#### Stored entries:
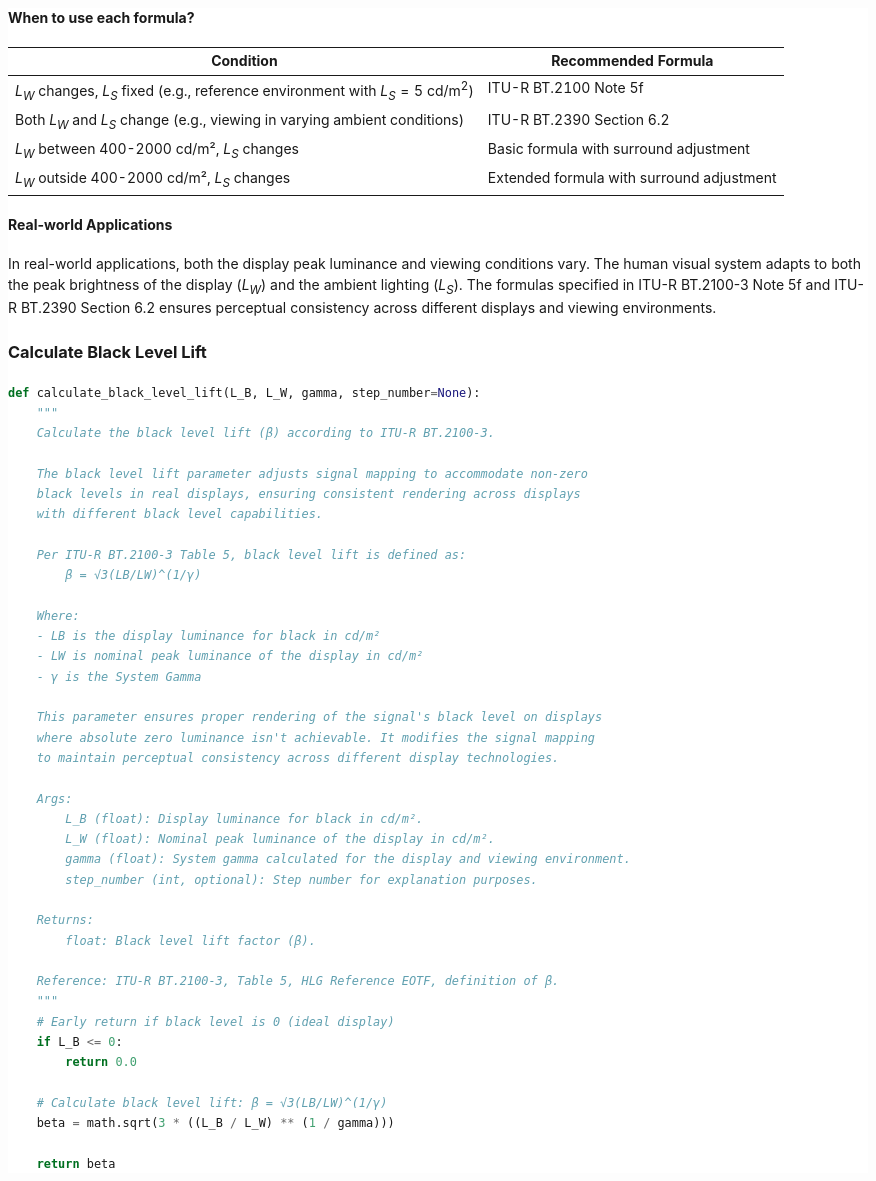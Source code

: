 #### When to use each formula?

| Condition | Recommended Formula |
|-----------|---------------------|
| $L_W$ changes, $L_S$ fixed (e.g., reference environment with $L_S = 5 \text{ cd/m}^2$) | ITU-R BT.2100 Note 5f |
| Both $L_W$ and $L_S$ change (e.g., viewing in varying ambient conditions) | ITU-R BT.2390 Section 6.2 |
| $L_W$ between 400-2000 cd/m², $L_S$ changes | Basic formula with surround adjustment |
| $L_W$ outside 400-2000 cd/m², $L_S$ changes | Extended formula with surround adjustment |

#### Real-world Applications

In real-world applications, both the display peak luminance and viewing conditions vary. The human visual system adapts to both the peak brightness of the display ($L_W$) and the ambient lighting ($L_S$). The formulas specified in ITU-R BT.2100-3 Note 5f and ITU-R BT.2390 Section 6.2 ensures perceptual consistency across different displays and viewing environments.

### Calculate Black Level Lift

```python
def calculate_black_level_lift(L_B, L_W, gamma, step_number=None):
    """
    Calculate the black level lift (β) according to ITU-R BT.2100-3.
    
    The black level lift parameter adjusts signal mapping to accommodate non-zero
    black levels in real displays, ensuring consistent rendering across displays
    with different black level capabilities.
    
    Per ITU-R BT.2100-3 Table 5, black level lift is defined as:
        β = √3(LB/LW)^(1/γ)
    
    Where:
    - LB is the display luminance for black in cd/m²
    - LW is nominal peak luminance of the display in cd/m²
    - γ is the System Gamma
    
    This parameter ensures proper rendering of the signal's black level on displays
    where absolute zero luminance isn't achievable. It modifies the signal mapping
    to maintain perceptual consistency across different display technologies.
    
    Args:
        L_B (float): Display luminance for black in cd/m².
        L_W (float): Nominal peak luminance of the display in cd/m².
        gamma (float): System gamma calculated for the display and viewing environment.
        step_number (int, optional): Step number for explanation purposes.
        
    Returns:
        float: Black level lift factor (β).
    
    Reference: ITU-R BT.2100-3, Table 5, HLG Reference EOTF, definition of β.
    """
    # Early return if black level is 0 (ideal display)
    if L_B <= 0:
        return 0.0
        
    # Calculate black level lift: β = √3(LB/LW)^(1/γ)
    beta = math.sqrt(3 * ((L_B / L_W) ** (1 / gamma)))
    
    return beta
```
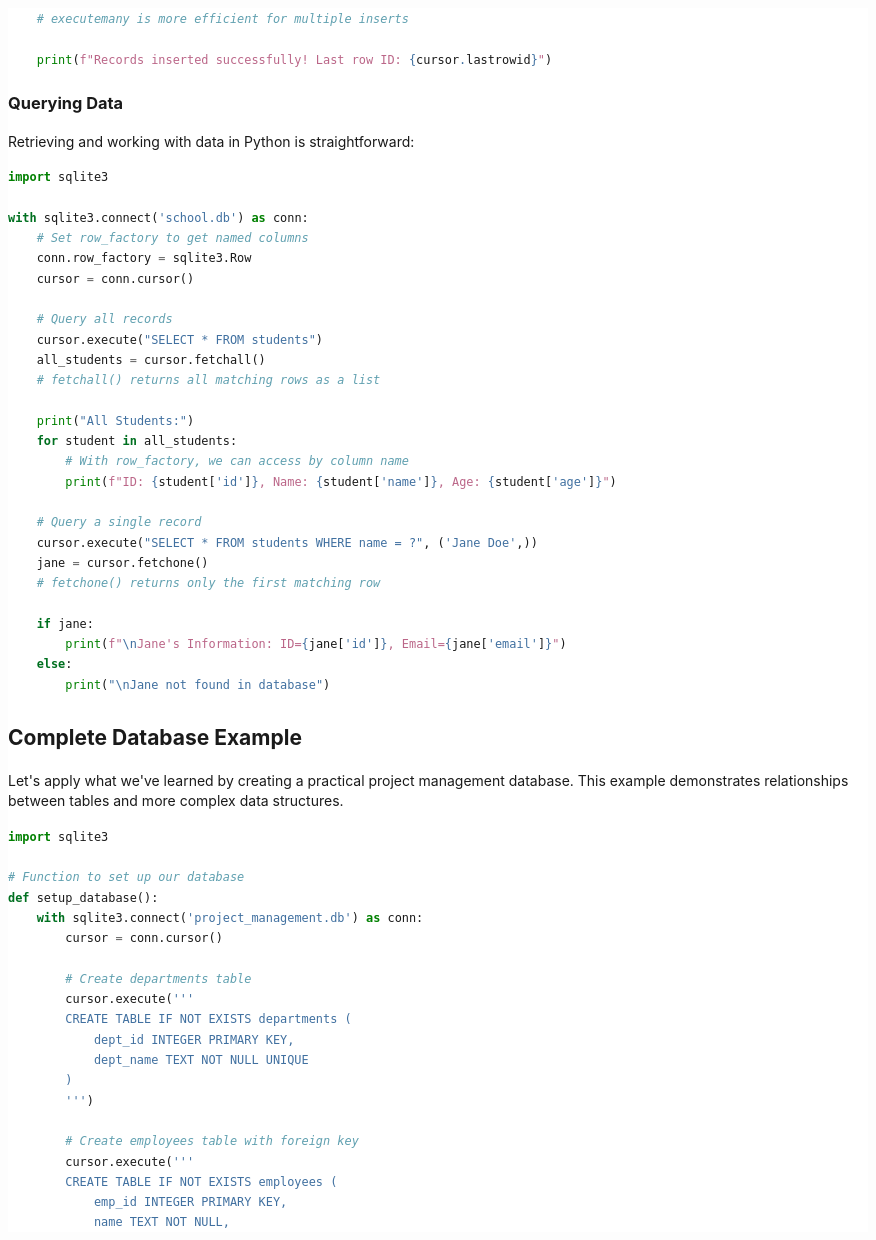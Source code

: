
 ```python
    # executemany is more efficient for multiple inserts

    print(f"Records inserted successfully! Last row ID: {cursor.lastrowid}")
```

### Querying Data

Retrieving and working with data in Python is straightforward:

```python
import sqlite3

with sqlite3.connect('school.db') as conn:
    # Set row_factory to get named columns
    conn.row_factory = sqlite3.Row
    cursor = conn.cursor()

    # Query all records
    cursor.execute("SELECT * FROM students")
    all_students = cursor.fetchall()
    # fetchall() returns all matching rows as a list

    print("All Students:")
    for student in all_students:
        # With row_factory, we can access by column name
        print(f"ID: {student['id']}, Name: {student['name']}, Age: {student['age']}")

    # Query a single record
    cursor.execute("SELECT * FROM students WHERE name = ?", ('Jane Doe',))
    jane = cursor.fetchone()
    # fetchone() returns only the first matching row

    if jane:
        print(f"\nJane's Information: ID={jane['id']}, Email={jane['email']}")
    else:
        print("\nJane not found in database")
```

## Complete Database Example

Let's apply what we've learned by creating a practical project management database. This example demonstrates relationships between tables and more complex data structures.

```python
import sqlite3

# Function to set up our database
def setup_database():
    with sqlite3.connect('project_management.db') as conn:
        cursor = conn.cursor()

        # Create departments table
        cursor.execute('''
        CREATE TABLE IF NOT EXISTS departments (
            dept_id INTEGER PRIMARY KEY,
            dept_name TEXT NOT NULL UNIQUE
        )
        ''')

        # Create employees table with foreign key
        cursor.execute('''
        CREATE TABLE IF NOT EXISTS employees (
            emp_id INTEGER PRIMARY KEY,
            name TEXT NOT NULL,
```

#### THE PROBLEM:
Output nothing but the entries above, exactly, once the pictures are removed.

#### SOLUTION FOR THIS TASK:
Source code

: #### When to use each formula?

| Condition | Recommended Formula |
|-----------|---------------------|
| $L_W$ changes, $L_S$ fixed (e.g., reference environment with $L_S = 5 \text{ cd/m}^2$) | ITU-R BT.2100 Note 5f |
| Both $L_W$ and $L_S$ change (e.g., viewing in varying ambient conditions) | ITU-R BT.2390 Section 6.2 |
| $L_W$ between 400-2000 cd/m², $L_S$ changes | Basic formula with surround adjustment |
| $L_W$ outside 400-2000 cd/m², $L_S$ changes | Extended formula with surround adjustment |

#### Real-world Applications

In real-world applications, both the display peak luminance and viewing conditions vary. The human visual system adapts to both the peak brightness of the display ($L_W$) and the ambient lighting ($L_S$). The formulas specified in ITU-R BT.2100-3 Note 5f and ITU-R BT.2390 Section 6.2 ensures perceptual consistency across different displays and viewing environments.

### Calculate Black Level Lift

```python
def calculate_black_level_lift(L_B, L_W, gamma, step_number=None):
    """
    Calculate the black level lift (β) according to ITU-R BT.2100-3.
    
    The black level lift parameter adjusts signal mapping to accommodate non-zero
    black levels in real displays, ensuring consistent rendering across displays
    with different black level capabilities.
    
    Per ITU-R BT.2100-3 Table 5, black level lift is defined as:
        β = √3(LB/LW)^(1/γ)
    
    Where:
    - LB is the display luminance for black in cd/m²
    - LW is nominal peak luminance of the display in cd/m²
    - γ is the System Gamma
    
    This parameter ensures proper rendering of the signal's black level on displays
    where absolute zero luminance isn't achievable. It modifies the signal mapping
    to maintain perceptual consistency across different display technologies.
    
    Args:
        L_B (float): Display luminance for black in cd/m².
        L_W (float): Nominal peak luminance of the display in cd/m².
        gamma (float): System gamma calculated for the display and viewing environment.
        step_number (int, optional): Step number for explanation purposes.
        
    Returns:
        float: Black level lift factor (β).
    
    Reference: ITU-R BT.2100-3, Table 5, HLG Reference EOTF, definition of β.
    """
    # Early return if black level is 0 (ideal display)
    if L_B <= 0:
        return 0.0
        
    # Calculate black level lift: β = √3(LB/LW)^(1/γ)
    beta = math.sqrt(3 * ((L_B / L_W) ** (1 / gamma)))
    
    return beta
```
Source code

:
 ```python
    # executemany is more efficient for multiple inserts

    print(f"Records inserted successfully! Last row ID: {cursor.lastrowid}")
```

### Querying Data

Retrieving and working with data in Python is straightforward:

```python
import sqlite3

with sqlite3.connect('school.db') as conn:
    # Set row_factory to get named columns
    conn.row_factory = sqlite3.Row
    cursor = conn.cursor()

    # Query all records
    cursor.execute("SELECT * FROM students")
    all_students = cursor.fetchall()
    # fetchall() returns all matching rows as a list

    print("All Students:")
    for student in all_students:
        # With row_factory, we can access by column name
        print(f"ID: {student['id']}, Name: {student['name']}, Age: {student['age']}")

    # Query a single record
    cursor.execute("SELECT * FROM students WHERE name = ?", ('Jane Doe',))
    jane = cursor.fetchone()
    # fetchone() returns only the first matching row

    if jane:
        print(f"\nJane's Information: ID={jane['id']}, Email={jane['email']}")
    else:
        print("\nJane not found in database")
```

## Complete Database Example

Let's apply what we've learned by creating a practical project management database. This example demonstrates relationships between tables and more complex data structures.

```python
import sqlite3

# Function to set up our database
def setup_database():
    with sqlite3.connect('project_management.db') as conn:
        cursor = conn.cursor()

        # Create departments table
        cursor.execute('''
        CREATE TABLE IF NOT EXISTS departments (
            dept_id INTEGER PRIMARY KEY,
            dept_name TEXT NOT NULL UNIQUE
        )
        ''')

        # Create employees table with foreign key
        cursor.execute('''
        CREATE TABLE IF NOT EXISTS employees (
            emp_id INTEGER PRIMARY KEY,
            name TEXT NOT NULL,
```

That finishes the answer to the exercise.